:: Recorded data ::
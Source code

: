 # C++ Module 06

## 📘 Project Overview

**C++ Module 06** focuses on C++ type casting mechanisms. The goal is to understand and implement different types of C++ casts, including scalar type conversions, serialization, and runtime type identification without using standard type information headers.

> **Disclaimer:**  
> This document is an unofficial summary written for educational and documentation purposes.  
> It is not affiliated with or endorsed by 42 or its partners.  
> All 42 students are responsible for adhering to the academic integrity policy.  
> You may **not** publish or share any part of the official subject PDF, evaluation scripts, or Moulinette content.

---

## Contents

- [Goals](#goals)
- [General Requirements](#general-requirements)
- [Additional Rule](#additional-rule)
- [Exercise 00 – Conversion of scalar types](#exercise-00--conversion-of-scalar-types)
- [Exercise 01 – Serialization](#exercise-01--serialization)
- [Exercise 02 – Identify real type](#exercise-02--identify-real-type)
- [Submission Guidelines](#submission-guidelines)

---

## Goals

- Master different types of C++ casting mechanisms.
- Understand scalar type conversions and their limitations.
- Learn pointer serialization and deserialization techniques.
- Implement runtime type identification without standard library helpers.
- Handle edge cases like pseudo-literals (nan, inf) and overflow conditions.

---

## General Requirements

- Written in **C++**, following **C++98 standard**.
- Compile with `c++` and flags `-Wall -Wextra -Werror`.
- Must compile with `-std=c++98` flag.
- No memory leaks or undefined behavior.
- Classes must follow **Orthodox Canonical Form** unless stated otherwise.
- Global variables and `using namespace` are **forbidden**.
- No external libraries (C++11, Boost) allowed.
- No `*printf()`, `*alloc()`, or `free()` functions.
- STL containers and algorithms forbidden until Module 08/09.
:::
Work to be completed
Where the word "serialization" appears in a line of the entries, copy that line.

Result of this task
**C++ Module 06** focuses on C++ type casting mechanisms. The goal is to understand and implement different types of C++ casts, including scalar type conversions, serialization, and runtime type identification without using standard type information headers.
- [Exercise 01 – Serialization](#exercise-01--serialization)
- Learn pointer serialization and deserialization techniques.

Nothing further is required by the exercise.